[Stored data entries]

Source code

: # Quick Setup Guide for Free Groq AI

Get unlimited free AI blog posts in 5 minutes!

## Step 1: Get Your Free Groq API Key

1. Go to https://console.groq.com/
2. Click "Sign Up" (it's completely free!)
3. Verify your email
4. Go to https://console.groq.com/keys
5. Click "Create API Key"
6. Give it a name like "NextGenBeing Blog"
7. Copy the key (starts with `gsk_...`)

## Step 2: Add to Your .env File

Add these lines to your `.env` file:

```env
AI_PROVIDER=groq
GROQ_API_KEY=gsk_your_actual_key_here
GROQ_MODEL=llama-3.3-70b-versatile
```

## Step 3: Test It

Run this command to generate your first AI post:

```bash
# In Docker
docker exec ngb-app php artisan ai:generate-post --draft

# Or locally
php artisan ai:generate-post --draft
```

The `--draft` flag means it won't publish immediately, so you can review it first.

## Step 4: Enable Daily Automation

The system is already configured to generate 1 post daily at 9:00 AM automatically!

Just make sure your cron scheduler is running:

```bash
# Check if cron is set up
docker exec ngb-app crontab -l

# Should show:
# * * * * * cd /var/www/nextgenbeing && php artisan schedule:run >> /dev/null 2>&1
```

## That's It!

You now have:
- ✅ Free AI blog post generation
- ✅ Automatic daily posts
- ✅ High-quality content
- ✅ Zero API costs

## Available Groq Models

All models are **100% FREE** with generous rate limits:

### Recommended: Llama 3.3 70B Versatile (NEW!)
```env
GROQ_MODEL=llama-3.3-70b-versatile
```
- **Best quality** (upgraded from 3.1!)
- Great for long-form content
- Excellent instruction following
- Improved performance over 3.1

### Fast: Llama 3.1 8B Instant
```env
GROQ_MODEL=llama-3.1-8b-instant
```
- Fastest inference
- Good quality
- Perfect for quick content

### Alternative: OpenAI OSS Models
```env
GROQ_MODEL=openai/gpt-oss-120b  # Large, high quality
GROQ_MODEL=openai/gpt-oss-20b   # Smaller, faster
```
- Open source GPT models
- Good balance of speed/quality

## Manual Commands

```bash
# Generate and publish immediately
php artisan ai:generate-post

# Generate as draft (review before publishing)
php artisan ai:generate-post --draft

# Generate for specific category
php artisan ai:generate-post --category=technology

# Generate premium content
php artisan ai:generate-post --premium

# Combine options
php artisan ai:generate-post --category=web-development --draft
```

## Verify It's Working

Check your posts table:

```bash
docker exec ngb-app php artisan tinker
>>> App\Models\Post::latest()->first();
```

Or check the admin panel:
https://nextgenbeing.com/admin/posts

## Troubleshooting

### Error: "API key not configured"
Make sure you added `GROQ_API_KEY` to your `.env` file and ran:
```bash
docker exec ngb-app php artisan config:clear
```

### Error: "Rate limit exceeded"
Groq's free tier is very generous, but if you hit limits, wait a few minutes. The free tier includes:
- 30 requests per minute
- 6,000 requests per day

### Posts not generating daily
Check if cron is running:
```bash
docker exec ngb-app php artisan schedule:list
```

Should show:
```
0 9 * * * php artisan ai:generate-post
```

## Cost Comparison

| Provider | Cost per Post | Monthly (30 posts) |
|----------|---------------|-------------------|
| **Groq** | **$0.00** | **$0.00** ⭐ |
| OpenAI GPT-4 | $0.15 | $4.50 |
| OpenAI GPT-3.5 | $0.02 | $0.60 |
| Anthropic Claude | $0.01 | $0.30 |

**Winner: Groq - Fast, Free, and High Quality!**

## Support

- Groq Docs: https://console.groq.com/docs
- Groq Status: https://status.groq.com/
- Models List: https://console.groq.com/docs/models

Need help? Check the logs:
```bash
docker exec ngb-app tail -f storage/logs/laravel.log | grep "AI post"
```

Exercise directions
Down to the last line, copy the entries above exactly.

Reply to the task
Source code

: # Quick Setup Guide for Free Groq AI

Get unlimited free AI blog posts in 5 minutes!

## Step 1: Get Your Free Groq API Key

1. Go to https://console.groq.com/
2. Click "Sign Up" (it's completely free!)
3. Verify your email
4. Go to https://console.groq.com/keys
5. Click "Create API Key"
6. Give it a name like "NextGenBeing Blog"
7. Copy the key (starts with `gsk_...`)

## Step 2: Add to Your .env File

Add these lines to your `.env` file:

```env
AI_PROVIDER=groq
GROQ_API_KEY=gsk_your_actual_key_here
GROQ_MODEL=llama-3.3-70b-versatile
```

## Step 3: Test It

Run this command to generate your first AI post:

```bash
# In Docker
docker exec ngb-app php artisan ai:generate-post --draft

# Or locally
php artisan ai:generate-post --draft
```

The `--draft` flag means it won't publish immediately, so you can review it first.

## Step 4: Enable Daily Automation

The system is already configured to generate 1 post daily at 9:00 AM automatically!

Just make sure your cron scheduler is running:

```bash
# Check if cron is set up
docker exec ngb-app crontab -l

# Should show:
# * * * * * cd /var/www/nextgenbeing && php artisan schedule:run >> /dev/null 2>&1
```

## That's It!

You now have:
- ✅ Free AI blog post generation
- ✅ Automatic daily posts
- ✅ High-quality content
- ✅ Zero API costs

## Available Groq Models

All models are **100% FREE** with generous rate limits:

### Recommended: Llama 3.3 70B Versatile (NEW!)
```env
GROQ_MODEL=llama-3.3-70b-versatile
```
- **Best quality** (upgraded from 3.1!)
- Great for long-form content
- Excellent instruction following
- Improved performance over 3.1

### Fast: Llama 3.1 8B Instant
```env
GROQ_MODEL=llama-3.1-8b-instant
```
- Fastest inference
- Good quality
- Perfect for quick content

### Alternative: OpenAI OSS Models
```env
GROQ_MODEL=openai/gpt-oss-120b  # Large, high quality
GROQ_MODEL=openai/gpt-oss-20b   # Smaller, faster
```
- Open source GPT models
- Good balance of speed/quality

## Manual Commands

```bash
# Generate and publish immediately
php artisan ai:generate-post

# Generate as draft (review before publishing)
php artisan ai:generate-post --draft

# Generate for specific category
php artisan ai:generate-post --category=technology

# Generate premium content
php artisan ai:generate-post --premium

# Combine options
php artisan ai:generate-post --category=web-development --draft
```

## Verify It's Working

Check your posts table:

```bash
docker exec ngb-app php artisan tinker
>>> App\Models\Post::latest()->first();
```

Or check the admin panel:
https://nextgenbeing.com/admin/posts

## Troubleshooting

### Error: "API key not configured"
Make sure you added `GROQ_API_KEY` to your `.env` file and ran:
```bash
docker exec ngb-app php artisan config:clear
```

### Error: "Rate limit exceeded"
Groq's free tier is very generous, but if you hit limits, wait a few minutes. The free tier includes:
- 30 requests per minute
- 6,000 requests per day

### Posts not generating daily
Check if cron is running:
```bash
docker exec ngb-app php artisan schedule:list
```

Should show:
```
0 9 * * * php artisan ai:generate-post
```

## Cost Comparison

| Provider | Cost per Post | Monthly (30 posts) |
|----------|---------------|-------------------|
| **Groq** | **$0.00** | **$0.00** ⭐ |
| OpenAI GPT-4 | $0.15 | $4.50 |
| OpenAI GPT-3.5 | $0.02 | $0.60 |
| Anthropic Claude | $0.01 | $0.30 |

**Winner: Groq - Fast, Free, and High Quality!**

## Support

- Groq Docs: https://console.groq.com/docs
- Groq Status: https://status.groq.com/
- Models List: https://console.groq.com/docs/models

Need help? Check the logs:
```bash
docker exec ngb-app tail -f storage/logs/laravel.log | grep "AI post"
```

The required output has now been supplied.